I have an even better idea, although getting tickets may be tough. The Marlboro Festival in Marlboro, Vermont. It's where the elite classical music geniuses meet for the summer and perform every nite. Marlboro has been compared to a "kibbutz, a hippie commune, Shangri-La, a cult (but a 'good one'), Princeton's Institute for Advanced Study, and George Orwell's Animal Farm, where 'all animals are equal, but some animals are more equal than others.'"
It was the most glorious experience of our 25th anniversary--and we went all over the East Coast to something like 15 festival concerts, including Tanglewood. But Marlboro was two days of unbelievable performances with recent conservatory grads and the leading classical lights.
One episode: We were standing outside the barn (where the concerts take place), along with 75 - 100 others and the maestro, Rudolf Serkin, slowly walked down the hill toward the barn. The conversations came almost to a complete stop in silent deference as he walked through the crowd. But the performances? Oh my God.

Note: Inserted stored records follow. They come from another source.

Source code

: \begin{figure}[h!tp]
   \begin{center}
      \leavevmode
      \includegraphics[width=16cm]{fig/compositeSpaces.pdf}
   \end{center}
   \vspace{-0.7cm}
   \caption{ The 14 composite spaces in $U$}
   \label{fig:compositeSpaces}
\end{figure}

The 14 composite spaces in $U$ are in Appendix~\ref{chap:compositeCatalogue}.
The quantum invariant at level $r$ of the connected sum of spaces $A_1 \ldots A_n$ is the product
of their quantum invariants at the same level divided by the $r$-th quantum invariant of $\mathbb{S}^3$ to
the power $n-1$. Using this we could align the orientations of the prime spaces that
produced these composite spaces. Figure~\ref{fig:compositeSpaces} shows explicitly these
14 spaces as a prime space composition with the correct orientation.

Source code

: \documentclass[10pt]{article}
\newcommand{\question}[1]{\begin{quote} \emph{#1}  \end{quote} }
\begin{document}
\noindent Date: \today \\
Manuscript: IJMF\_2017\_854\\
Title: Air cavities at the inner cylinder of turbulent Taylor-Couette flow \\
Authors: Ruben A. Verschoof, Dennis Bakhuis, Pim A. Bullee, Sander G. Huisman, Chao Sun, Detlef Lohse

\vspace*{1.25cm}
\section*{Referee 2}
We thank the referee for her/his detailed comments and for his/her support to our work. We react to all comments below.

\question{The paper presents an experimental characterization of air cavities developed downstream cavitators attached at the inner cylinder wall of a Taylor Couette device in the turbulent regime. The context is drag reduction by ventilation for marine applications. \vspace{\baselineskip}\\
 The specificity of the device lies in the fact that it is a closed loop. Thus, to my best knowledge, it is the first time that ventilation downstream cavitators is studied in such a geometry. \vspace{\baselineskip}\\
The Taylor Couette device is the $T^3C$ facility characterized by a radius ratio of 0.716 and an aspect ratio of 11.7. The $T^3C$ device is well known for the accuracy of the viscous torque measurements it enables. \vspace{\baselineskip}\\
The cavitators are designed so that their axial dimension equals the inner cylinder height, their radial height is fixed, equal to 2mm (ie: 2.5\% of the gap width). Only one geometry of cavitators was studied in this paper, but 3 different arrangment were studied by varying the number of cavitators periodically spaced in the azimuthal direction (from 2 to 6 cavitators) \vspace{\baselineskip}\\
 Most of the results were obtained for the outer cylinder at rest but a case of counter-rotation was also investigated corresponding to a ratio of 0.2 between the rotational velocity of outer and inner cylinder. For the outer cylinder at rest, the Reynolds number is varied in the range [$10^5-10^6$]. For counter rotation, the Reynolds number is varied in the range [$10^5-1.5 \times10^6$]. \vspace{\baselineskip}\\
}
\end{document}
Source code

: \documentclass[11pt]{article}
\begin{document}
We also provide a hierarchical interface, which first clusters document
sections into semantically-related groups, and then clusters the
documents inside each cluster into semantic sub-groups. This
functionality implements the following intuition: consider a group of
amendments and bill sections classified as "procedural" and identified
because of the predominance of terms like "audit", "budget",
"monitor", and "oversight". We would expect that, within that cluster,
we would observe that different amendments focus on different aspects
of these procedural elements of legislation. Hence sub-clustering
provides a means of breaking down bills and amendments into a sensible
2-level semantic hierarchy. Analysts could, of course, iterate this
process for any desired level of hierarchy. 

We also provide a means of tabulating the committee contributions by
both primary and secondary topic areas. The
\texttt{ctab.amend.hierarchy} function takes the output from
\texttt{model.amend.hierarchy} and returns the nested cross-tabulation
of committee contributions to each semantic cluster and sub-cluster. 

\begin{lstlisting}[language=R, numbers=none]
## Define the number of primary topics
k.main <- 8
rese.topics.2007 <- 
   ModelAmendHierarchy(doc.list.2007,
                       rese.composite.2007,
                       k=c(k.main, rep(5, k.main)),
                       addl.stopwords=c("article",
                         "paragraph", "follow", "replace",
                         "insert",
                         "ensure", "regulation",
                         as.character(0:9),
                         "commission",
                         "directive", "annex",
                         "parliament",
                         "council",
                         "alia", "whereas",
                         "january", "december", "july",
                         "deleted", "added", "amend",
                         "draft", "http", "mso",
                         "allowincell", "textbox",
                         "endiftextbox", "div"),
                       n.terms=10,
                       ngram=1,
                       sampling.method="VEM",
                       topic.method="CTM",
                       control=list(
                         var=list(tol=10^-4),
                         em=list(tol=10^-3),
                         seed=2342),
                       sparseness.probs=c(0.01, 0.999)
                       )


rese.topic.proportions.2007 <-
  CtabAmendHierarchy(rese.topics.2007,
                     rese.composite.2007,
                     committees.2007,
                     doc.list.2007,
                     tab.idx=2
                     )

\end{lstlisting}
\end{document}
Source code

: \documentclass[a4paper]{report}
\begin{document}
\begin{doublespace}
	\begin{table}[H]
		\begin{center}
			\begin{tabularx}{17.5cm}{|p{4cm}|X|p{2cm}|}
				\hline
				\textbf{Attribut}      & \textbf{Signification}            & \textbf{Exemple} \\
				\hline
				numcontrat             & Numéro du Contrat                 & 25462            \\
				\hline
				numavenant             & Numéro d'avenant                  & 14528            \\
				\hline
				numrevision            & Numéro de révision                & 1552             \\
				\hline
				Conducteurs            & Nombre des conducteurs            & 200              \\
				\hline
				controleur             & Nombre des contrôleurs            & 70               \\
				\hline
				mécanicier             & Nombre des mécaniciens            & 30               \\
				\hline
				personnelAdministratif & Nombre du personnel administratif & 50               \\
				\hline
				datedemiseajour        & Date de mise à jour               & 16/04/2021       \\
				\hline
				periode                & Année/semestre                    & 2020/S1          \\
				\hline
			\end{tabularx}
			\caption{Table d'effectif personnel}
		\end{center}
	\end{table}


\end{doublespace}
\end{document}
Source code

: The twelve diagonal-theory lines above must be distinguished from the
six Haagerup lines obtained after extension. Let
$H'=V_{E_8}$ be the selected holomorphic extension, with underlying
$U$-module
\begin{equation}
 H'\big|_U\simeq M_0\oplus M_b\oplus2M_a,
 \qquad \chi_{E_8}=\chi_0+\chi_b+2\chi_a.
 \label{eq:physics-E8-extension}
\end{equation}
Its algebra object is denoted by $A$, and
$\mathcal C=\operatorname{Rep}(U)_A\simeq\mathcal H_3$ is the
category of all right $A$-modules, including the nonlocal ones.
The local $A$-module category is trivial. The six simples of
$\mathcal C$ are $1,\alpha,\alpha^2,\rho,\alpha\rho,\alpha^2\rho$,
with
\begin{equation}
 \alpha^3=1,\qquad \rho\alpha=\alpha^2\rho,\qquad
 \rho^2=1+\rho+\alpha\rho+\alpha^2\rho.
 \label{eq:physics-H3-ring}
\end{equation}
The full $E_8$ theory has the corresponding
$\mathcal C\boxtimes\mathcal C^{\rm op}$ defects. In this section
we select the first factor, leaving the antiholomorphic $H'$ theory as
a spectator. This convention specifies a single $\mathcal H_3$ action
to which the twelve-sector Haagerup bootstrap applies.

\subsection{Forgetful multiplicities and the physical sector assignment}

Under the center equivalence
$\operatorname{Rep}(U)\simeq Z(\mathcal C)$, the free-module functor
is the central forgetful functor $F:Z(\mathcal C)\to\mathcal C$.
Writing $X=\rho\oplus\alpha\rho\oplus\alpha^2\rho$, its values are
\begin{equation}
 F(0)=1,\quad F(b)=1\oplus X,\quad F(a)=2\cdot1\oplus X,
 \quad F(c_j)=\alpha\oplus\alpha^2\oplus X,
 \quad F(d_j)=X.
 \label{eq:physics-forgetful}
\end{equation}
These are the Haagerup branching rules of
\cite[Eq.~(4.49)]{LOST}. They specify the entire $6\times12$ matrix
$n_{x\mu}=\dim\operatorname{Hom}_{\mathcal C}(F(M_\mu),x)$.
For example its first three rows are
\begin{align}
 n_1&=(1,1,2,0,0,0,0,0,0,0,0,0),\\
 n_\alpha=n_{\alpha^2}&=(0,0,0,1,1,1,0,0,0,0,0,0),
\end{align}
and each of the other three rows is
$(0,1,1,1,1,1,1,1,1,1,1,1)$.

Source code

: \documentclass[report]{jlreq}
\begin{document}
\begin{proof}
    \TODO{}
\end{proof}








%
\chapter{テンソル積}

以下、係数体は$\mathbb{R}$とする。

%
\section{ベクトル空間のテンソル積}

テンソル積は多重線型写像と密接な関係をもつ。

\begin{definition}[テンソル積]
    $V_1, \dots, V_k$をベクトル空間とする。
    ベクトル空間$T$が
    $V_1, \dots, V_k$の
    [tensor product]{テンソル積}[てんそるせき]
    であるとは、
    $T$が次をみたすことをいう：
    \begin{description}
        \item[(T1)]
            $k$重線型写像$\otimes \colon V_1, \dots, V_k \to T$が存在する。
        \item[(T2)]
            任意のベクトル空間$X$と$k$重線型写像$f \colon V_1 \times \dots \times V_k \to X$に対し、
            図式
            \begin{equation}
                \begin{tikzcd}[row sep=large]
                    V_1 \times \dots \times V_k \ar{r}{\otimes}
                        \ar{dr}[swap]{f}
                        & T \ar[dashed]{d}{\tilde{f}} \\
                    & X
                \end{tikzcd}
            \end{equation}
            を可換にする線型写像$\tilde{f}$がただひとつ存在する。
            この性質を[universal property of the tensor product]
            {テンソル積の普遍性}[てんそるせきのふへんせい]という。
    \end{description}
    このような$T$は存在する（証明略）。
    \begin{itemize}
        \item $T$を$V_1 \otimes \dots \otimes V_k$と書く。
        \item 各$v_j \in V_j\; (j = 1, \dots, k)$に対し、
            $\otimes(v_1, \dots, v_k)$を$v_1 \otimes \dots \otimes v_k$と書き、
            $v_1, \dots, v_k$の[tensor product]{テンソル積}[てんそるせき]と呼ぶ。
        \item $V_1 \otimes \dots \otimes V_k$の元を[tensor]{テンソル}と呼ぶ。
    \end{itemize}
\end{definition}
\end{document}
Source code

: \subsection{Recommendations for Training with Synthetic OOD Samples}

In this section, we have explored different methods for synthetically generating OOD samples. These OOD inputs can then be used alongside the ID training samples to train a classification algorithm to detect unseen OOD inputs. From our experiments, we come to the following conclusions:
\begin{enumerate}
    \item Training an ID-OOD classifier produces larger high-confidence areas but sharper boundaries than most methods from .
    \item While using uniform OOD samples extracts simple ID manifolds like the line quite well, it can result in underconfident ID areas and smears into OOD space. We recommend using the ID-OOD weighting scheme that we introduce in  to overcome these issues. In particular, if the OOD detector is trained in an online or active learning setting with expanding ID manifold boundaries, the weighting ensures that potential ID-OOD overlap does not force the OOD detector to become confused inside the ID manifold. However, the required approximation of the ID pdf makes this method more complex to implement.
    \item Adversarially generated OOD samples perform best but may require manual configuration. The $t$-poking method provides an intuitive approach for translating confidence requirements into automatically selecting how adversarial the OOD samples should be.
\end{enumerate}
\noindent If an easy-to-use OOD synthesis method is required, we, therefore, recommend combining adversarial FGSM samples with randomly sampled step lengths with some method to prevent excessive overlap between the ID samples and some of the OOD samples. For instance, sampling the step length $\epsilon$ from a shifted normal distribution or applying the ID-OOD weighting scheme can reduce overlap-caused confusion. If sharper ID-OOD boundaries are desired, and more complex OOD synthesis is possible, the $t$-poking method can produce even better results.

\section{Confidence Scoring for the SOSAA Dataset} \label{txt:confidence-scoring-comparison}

The last day was a morning performance with strings, Serkin on the piano, orchestra and volunteer choir doing Beethoven's Choral Fantasy. The nite before they'd asked for volunteer singers, and being a trained bass-baritone my wife suggested I go. Shyly, I refused, an act I will rue until the day I die.
Well, all this because the June 29 New Yorker has an enightening, even hilarious article on our beloved Marlboro: The Music Mountain: What makes the Marlboro Festival so great?